Bitcoin in 2009 and 2018

in bitcoin •  5 months ago


A look at the evolving face of the world’s #1 digital currency.

What is bitcoin? A borderless currency? Cash for the darkweb? An uncorrelated asset class? All of these and more, in different proportions and at different points in its history. That’s the conclusion of an intriguing study entitled ‘Visions of Bitcoin’ that takes a look at the different narratives about bitcoin that have existed within the community in the years since its launch.

Because bitcoin doesn’t arise from a company and doesn’t have a formal brand or marketing department, what it is and how it is perceived largely depend on the community. What they use it for, what they want it to be — that’s what it is. And that has changed over time.

Back in 2014, bitcoin was a fantastic tool for e-commerce. With transaction fees of just a few cents, it was the ideal way to purchase goods online from anywhere in the world, without the charges, restrictions and chargebacks associated with credit cards.

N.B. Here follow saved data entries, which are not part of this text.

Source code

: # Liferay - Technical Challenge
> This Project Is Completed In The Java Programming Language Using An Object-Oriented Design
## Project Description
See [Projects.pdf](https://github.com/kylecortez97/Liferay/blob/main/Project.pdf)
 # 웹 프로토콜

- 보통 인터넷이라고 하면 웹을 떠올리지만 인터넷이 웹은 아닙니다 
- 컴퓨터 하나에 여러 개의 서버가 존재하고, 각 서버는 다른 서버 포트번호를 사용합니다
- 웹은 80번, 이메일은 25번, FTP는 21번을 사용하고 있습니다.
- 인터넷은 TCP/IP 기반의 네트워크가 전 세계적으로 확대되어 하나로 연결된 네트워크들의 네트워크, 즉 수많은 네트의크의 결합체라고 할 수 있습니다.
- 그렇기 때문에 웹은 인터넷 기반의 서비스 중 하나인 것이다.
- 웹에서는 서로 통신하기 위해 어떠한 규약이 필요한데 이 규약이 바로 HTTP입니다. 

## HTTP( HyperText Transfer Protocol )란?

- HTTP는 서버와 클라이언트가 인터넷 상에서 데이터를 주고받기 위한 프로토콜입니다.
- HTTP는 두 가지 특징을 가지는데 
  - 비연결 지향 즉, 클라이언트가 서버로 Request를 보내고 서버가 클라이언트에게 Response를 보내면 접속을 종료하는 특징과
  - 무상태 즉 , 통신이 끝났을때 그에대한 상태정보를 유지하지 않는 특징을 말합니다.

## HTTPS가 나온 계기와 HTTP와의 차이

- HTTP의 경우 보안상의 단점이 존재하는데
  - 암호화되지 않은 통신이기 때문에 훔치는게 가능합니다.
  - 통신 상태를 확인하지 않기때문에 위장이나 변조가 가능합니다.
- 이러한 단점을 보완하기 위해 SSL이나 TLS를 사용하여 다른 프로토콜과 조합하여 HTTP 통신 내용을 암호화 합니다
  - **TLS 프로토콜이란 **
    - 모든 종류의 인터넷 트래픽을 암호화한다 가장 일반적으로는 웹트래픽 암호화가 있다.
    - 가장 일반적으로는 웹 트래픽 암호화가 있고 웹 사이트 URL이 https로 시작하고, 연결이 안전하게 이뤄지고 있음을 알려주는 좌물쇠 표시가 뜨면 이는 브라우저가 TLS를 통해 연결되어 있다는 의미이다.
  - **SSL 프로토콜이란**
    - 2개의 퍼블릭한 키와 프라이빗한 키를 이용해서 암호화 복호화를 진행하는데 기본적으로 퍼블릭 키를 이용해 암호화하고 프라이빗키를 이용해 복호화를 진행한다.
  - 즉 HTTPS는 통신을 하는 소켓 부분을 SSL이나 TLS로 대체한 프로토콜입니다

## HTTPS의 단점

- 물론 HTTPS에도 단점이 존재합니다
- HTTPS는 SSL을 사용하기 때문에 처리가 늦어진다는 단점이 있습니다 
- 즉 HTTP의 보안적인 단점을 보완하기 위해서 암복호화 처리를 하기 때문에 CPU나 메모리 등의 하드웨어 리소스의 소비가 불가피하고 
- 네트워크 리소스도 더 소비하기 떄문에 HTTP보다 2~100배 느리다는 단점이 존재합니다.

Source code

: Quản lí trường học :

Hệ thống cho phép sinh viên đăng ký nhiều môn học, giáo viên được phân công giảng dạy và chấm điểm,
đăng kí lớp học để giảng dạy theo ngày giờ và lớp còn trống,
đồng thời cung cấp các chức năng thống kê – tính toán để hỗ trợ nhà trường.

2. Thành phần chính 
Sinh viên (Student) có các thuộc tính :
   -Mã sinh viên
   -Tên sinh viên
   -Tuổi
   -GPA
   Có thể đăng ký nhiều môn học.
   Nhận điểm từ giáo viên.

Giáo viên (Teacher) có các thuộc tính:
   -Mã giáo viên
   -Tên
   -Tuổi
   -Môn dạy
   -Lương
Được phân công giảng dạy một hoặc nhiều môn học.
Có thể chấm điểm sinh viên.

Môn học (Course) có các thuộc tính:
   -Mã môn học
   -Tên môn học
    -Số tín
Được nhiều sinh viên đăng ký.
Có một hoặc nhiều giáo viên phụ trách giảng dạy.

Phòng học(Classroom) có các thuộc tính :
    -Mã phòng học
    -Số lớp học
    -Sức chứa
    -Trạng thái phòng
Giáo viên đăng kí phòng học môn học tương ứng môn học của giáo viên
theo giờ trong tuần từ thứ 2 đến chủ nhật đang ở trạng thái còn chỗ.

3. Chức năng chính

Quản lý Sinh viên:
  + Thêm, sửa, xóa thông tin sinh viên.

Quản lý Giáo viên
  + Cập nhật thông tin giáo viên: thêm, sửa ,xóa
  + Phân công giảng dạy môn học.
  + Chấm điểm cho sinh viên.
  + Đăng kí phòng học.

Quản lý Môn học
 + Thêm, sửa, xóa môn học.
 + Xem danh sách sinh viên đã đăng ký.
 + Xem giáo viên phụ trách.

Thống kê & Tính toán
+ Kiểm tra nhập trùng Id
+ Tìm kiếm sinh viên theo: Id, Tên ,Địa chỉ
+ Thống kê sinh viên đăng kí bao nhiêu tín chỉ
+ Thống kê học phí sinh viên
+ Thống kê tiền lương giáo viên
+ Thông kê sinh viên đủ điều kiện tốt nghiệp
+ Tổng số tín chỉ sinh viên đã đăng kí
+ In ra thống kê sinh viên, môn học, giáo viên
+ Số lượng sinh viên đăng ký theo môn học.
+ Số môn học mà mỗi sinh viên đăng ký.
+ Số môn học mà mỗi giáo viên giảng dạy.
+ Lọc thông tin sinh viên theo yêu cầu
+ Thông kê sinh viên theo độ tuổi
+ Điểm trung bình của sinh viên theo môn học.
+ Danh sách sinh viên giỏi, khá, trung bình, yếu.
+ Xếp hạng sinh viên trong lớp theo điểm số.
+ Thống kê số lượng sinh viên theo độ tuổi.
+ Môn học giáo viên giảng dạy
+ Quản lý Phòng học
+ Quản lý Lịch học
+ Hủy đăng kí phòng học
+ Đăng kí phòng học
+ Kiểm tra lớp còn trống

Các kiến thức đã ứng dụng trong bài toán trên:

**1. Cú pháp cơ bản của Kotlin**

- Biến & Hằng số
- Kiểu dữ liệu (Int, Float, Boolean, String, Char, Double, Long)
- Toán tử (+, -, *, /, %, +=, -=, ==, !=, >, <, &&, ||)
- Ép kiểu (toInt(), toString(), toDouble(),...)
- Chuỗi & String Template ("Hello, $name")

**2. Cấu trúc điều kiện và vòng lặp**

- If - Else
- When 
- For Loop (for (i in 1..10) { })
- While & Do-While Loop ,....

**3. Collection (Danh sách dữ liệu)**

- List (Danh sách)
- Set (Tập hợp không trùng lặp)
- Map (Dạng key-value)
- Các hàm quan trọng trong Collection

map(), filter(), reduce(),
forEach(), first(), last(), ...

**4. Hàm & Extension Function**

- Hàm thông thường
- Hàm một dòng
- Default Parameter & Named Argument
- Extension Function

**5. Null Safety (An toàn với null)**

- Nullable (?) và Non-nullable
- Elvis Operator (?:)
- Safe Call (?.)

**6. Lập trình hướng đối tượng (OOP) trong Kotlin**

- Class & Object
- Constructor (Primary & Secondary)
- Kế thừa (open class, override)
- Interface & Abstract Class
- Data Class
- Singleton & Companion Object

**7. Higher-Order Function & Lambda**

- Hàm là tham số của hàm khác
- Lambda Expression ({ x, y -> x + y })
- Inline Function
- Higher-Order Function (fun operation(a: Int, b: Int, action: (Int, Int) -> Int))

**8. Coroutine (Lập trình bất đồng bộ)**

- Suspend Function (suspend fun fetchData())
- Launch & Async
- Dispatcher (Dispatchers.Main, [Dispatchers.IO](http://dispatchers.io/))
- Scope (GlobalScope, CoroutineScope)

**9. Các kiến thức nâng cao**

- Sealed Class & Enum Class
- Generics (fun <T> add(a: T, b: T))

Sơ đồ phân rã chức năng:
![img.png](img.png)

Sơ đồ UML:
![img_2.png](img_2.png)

That vision ran aground when transaction fees spiked as high as $20 last year, at which point ‘digital gold’ — the idea of bitcoin as an investment-grade commodity — came to the fore.

Overall, the authors of the study pinpoint seven different narratives, which have varied in their impact over the years:

  1. E-cash proof of concept
  2. Cheap p2p payments network
  3. Censorship resistant digital gold
  4. Private and anonymous darknet currency
  5. Reserve currency for the cryptocurrency industry
  6. Programmable shared database
  7. Uncorrelated financial asset

You can see the part that these elements have played in the overall bitcoin narrative over time in the chart. What’s perhaps most interesting is the evolution of different narratives that lie in tension (like cheap payments vs digital gold), and if and how they are resolved. The next tension, it seems, is the transparent financialisation of bitcoin vs its use as an anonymous currency — though with so many looking forward to an ETF, and so many privacy coins now in existence, that battle is all but over.